Solve the following system of linear equations in three variables:

$$ \frac{1}{x} - \frac{2}{y} + 4 = 0 $$

$$ \frac{1}{y} - \frac{1}{z} + 1 = 0 $$

$$ \frac{2}{z} + \frac{3}{x} = 14 $$

Solution

This system is not linear in \(x, y, z\). We can make it linear by substituting variables. Let \( p = \frac{1}{x} \), \( q = \frac{1}{y} \), and \( r = \frac{1}{z} \). Rearranging the given equations, we get:

$$ p - 2q = -4 $$ (1)

$$ q - r = -1 $$ (2)

$$ 3p + 2r = 14 $$ (3)

Multiply equation (2) by 2 and add it to equation (1) to eliminate \(q\):

Multiply (2) by 2: $$ 2(q-r) = 2(-1) \implies 2q - 2r = -2 $$

$$ p - 2q = -4 $$

$$ 2q - 2r = -2 $$

(1)

---

$$ p - 2r = -6 $$

(4)

Now add equation (3) and (4) to eliminate \(r\) and solve for \(p\):

$$ 3p + 2r = 14 $$

$$ p - 2r = -6 $$

(3)
(4)

---

$$ 4p = 8 $$

$$ p = 2 $$

Substitute \(p=2\) into equation (1) to find \(q\):

$$ (2) - 2q = -4 $$ $$ -2q = -6 $$

$$ q = 3 $$

Substitute \(q=3\) into equation (2) to find \(r\):

$$ (3) - r = -1 $$ $$ -r = -4 $$

$$ r = 4 $$

Finally, substitute the values of \(p, q, r\) back to find \(x, y, z\):

Since \( p = \frac{1}{x} \), then \( 2 = \frac{1}{x} \implies x = \frac{1}{2} \)
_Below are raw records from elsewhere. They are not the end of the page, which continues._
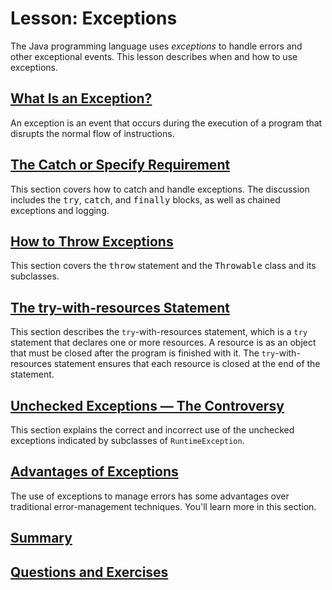 <h1>Lesson: Exceptions</h1>
<p>The Java programming language uses <i>exceptions</i> to handle errors and other exceptional events. This lesson describes when and how to use exceptions. 
<h2>
<a class="TutorialLink" target="_top" href="definition.html">What Is an Exception?</a></h2>

<p>An exception is an event that occurs during the execution of a program that disrupts the normal flow of instructions.</p>

<h2>
<a class="TutorialLink" target="_top" href="catchOrDeclare.html">The Catch or Specify Requirement</a></h2>

<p>This section covers how to catch and handle exceptions. The discussion includes the <tt>try</tt>, <tt>catch</tt>, and <tt>finally</tt> blocks, as well as chained exceptions and logging.</p>

<h2>
<a class="TutorialLink" target="_top" href="throwing.html">How to Throw Exceptions</a></h2>

<p>This section covers the <tt>throw</tt> statement and the <tt>Throwable</tt> class and its subclasses.</p>

<h2>
<a class="TutorialLink" target="_top" href="tryResourceClose.html">The try-with-resources Statement</a></h2>

<p>This section describes the <code>try</code>-with-resources statement, which is a <code>try</code> statement that declares one or more resources. A resource is as an object that must be closed after the program is finished with it. The <code>try</code>-with-resources statement ensures that each resource is closed at the end of the statement.</p>

<h2>
<a class="TutorialLink" target="_top" href="runtime.html">Unchecked Exceptions &#151; The Controversy</a></h2>

<p>This section explains the correct and incorrect use of the unchecked exceptions indicated by subclasses of <code>RuntimeException</code>.</p>

<h2>
<a class="TutorialLink" target="_top" href="advantages.html">Advantages of Exceptions</a></h2>

<p>The use of  exceptions to manage errors has some advantages over traditional error-management techniques. You'll learn more in this section.</p>

<h2>
<a class="TutorialLink" target="_top" href="summary.html">Summary</a></h2>

<h2>
<a class="TutorialLink" target="_top" href="QandE/questions.html">Questions and Exercises</a></h2>

 
</p>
Since \( q = \frac{1}{y} \), then \( 3 = \frac{1}{y} \implies y = \frac{1}{3} \)

Since \( r = \frac{1}{z} \), then \( 4 = \frac{1}{z} \implies z = \frac{1}{4} \)

The final solution is:

$$ x = \frac{1}{2}, \quad y = \frac{1}{3}, \quad z = \frac{1}{4} $$